*Your task*
Below are records. Find each line in them that holds the word "specific" and copy it.

*Material to process*
⁂

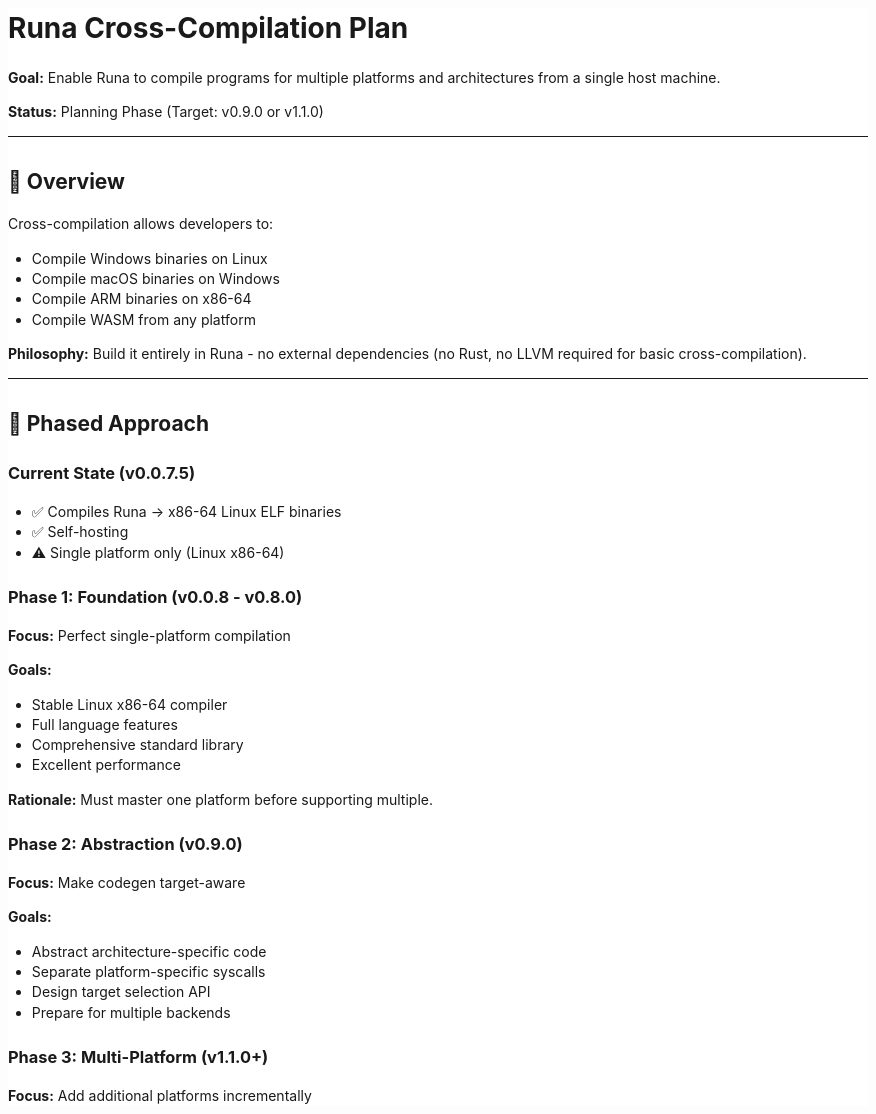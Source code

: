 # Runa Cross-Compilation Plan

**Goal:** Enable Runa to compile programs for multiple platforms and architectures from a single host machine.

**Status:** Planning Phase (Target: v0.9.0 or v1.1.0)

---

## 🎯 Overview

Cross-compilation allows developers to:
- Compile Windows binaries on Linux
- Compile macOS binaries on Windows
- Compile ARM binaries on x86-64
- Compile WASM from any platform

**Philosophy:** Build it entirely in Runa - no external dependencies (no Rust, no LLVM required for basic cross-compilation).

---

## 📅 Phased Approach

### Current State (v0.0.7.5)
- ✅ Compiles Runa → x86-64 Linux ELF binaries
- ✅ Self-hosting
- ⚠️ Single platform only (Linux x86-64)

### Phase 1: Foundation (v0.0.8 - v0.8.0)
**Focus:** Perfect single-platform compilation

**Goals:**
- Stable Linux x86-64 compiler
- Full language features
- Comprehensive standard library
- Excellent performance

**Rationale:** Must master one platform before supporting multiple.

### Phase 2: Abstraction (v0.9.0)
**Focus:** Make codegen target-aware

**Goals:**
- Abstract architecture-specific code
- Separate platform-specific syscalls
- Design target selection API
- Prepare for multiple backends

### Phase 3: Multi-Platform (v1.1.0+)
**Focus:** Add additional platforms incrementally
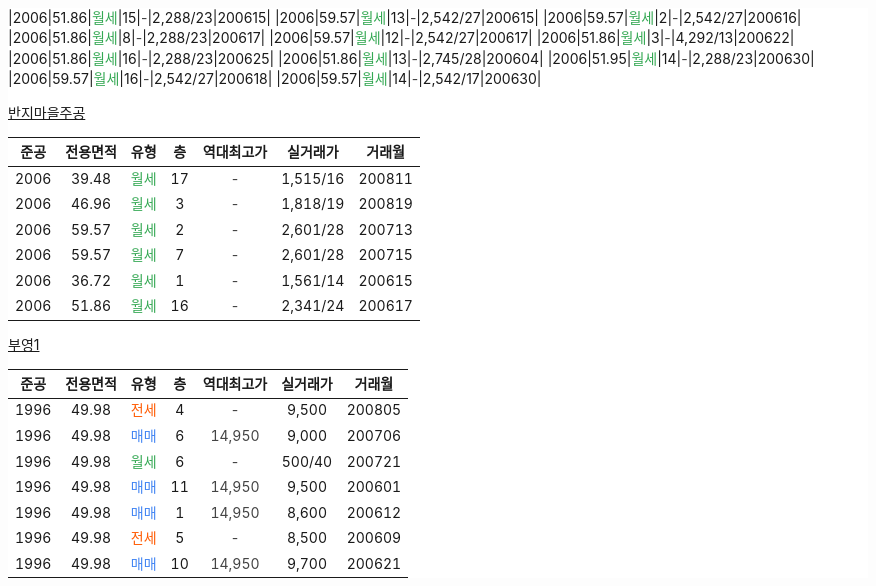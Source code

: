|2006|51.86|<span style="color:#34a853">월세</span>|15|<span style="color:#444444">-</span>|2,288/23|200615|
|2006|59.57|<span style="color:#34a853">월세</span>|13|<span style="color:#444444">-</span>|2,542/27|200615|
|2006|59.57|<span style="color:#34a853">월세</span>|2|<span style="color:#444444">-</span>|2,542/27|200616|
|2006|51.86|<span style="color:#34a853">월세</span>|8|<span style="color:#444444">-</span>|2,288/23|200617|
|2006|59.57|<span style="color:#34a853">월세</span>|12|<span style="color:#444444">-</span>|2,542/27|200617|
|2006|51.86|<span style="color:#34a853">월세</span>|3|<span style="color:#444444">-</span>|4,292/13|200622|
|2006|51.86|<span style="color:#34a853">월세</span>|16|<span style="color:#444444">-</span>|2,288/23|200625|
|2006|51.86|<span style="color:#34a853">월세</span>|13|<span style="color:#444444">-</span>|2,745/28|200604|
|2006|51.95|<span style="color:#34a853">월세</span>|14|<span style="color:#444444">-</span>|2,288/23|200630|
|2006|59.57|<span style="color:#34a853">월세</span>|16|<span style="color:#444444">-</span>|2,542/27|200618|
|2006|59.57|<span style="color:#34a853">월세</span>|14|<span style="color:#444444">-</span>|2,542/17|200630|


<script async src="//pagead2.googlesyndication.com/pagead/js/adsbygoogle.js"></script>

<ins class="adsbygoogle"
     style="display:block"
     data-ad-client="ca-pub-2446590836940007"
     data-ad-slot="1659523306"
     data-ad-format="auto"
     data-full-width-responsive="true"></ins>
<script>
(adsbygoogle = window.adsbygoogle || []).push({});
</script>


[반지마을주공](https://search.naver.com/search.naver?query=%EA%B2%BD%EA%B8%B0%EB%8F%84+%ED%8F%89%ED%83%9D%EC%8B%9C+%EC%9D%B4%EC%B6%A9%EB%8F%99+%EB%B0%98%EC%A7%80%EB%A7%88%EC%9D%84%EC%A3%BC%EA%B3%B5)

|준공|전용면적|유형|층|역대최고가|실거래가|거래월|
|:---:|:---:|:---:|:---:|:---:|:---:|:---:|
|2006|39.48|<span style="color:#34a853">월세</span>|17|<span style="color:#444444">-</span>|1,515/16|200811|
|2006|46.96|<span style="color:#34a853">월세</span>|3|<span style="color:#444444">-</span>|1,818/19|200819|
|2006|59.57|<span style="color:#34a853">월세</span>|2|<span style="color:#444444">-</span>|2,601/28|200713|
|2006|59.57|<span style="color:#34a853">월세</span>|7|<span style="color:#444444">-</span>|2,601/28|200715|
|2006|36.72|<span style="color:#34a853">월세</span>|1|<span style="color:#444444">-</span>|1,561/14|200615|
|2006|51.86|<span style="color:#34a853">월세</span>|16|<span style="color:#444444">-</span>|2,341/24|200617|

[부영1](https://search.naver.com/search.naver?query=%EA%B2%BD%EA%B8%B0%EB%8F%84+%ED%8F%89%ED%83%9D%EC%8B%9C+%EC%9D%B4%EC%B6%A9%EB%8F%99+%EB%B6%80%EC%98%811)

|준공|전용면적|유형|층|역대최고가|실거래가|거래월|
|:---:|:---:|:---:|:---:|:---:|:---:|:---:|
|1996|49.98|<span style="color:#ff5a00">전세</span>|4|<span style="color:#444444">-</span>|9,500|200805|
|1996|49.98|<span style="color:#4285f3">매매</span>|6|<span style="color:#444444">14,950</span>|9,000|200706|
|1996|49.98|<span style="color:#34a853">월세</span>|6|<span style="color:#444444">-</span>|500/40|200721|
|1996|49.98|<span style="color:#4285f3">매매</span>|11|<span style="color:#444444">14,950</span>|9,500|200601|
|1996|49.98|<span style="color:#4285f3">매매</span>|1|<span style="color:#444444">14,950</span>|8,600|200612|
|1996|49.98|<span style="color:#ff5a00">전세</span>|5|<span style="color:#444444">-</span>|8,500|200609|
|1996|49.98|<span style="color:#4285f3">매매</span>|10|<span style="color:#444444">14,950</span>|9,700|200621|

⁂

*Completed task*
- Abstract architecture-specific code
- Separate platform-specific syscalls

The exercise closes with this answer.